Longstanding divisions in President Donald Trump’s White House burst into the open on Thursday, with defenders of his response to white nationalists facing off against the administration’s moderates.
At the centre of the power struggle — the president’s chief strategist Steve Bannon and his chief economic adviser Gary Cohn.
On Thursday, the administration was forced to dismiss reports that Mr Cohn planned to leave the administration following Mr Trump’s much-criticised remarks about the violence in Charlottesville and an interview with Mr Bannon in which the chief strategist attacked his White House rival.
People close to Mr Cohn denied reports that he intended to quit even though he had been offended by Mr Trump’s remarks, which appeared to equate the actions of white nationalist demonstrators with those of counter-protesters in Charlottesville.
“Nothing has changed,” a White House spokesman said. “Gary is focused on his responsibilities as [National Economic Council] director and any reports to the contrary are 100 per cent false.”
While tensions have long existed between Mr Bannon, an avowed economic nationalist, and Mr Cohn, who has urged Mr Trump to take a more centrist stance on issues such as trade, the events in Charlottesville have exposed the extent of the faultlines. They have also raised further questions on which side is likely to emerge as winner.
In his interview with The American Prospect, a left-leaning magazine, Mr Bannon asserted that he was engaged “in a fight every day” with Mr Cohn and “Goldman Sachs lobbying” — never mind that Mr Bannon, like Mr Cohn, also used to work at the New York investment bank.
On Thursday, Breitbart News, the far-right news site until recently headed by Mr Bannon, ran a news story with the headline: “As Gary Cohn Fails, President Trump Disbands His CEO Council.”
It is still unclear whose side will emerge on top. Mr Cohn is seen as a strong ally of Mr Trump’s daughter Ivanka Trump and son-in-law, Jared Kushner, as well as Dina Powell, another top adviser and former Goldman Sachs banker. Mr Bannon, meanwhile, shares many of the views of Stephen Miller, a fast-rising star in the administration who is the president’s chief speech writer.
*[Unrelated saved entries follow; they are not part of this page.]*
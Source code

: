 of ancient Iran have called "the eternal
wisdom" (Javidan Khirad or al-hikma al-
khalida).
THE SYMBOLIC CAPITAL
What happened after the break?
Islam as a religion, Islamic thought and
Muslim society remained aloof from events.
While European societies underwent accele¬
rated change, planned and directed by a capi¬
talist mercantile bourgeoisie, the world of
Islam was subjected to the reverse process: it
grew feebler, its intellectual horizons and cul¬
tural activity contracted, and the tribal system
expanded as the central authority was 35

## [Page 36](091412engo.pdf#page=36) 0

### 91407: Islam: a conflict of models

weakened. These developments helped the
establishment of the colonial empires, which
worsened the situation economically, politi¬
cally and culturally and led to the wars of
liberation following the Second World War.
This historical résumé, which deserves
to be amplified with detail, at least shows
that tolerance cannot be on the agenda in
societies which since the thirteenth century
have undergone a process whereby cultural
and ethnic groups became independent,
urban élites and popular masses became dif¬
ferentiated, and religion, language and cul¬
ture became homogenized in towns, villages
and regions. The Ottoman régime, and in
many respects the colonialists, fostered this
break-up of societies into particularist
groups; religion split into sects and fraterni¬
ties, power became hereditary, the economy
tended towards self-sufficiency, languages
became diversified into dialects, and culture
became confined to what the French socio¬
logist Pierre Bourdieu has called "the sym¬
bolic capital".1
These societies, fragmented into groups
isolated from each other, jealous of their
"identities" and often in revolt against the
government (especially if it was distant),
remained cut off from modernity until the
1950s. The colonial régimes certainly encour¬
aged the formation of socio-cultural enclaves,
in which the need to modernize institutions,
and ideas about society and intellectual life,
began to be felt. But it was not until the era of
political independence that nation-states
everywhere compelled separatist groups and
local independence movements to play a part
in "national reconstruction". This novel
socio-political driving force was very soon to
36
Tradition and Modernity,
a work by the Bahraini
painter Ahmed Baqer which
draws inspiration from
The battle between the two men and their camps on economic policy has been fought hardest in the area of trade. Mr Bannon has been pushing for the president to live up to some of his most radical campaign promise and led a camp within the White House advocating the US withdrawal from the North American Free Trade Agreement. He has also pushed for national security investigations into imports of steel and aluminium that have drawn opposition from the business community and Mr Cohn.
The business community and foreign officials have quickly learned how to exploit the Bannon v Cohn battle in order to head off what they see as some of the most radical parts of Mr Trump’s economic agenda. That has made Mr Cohn and other members of his National Economic Council the main focus for many engaged in policy fights.
“This White House is schizophrenic. Our job is to feed the schizophrenia,” one lobbyist told the Financial Times.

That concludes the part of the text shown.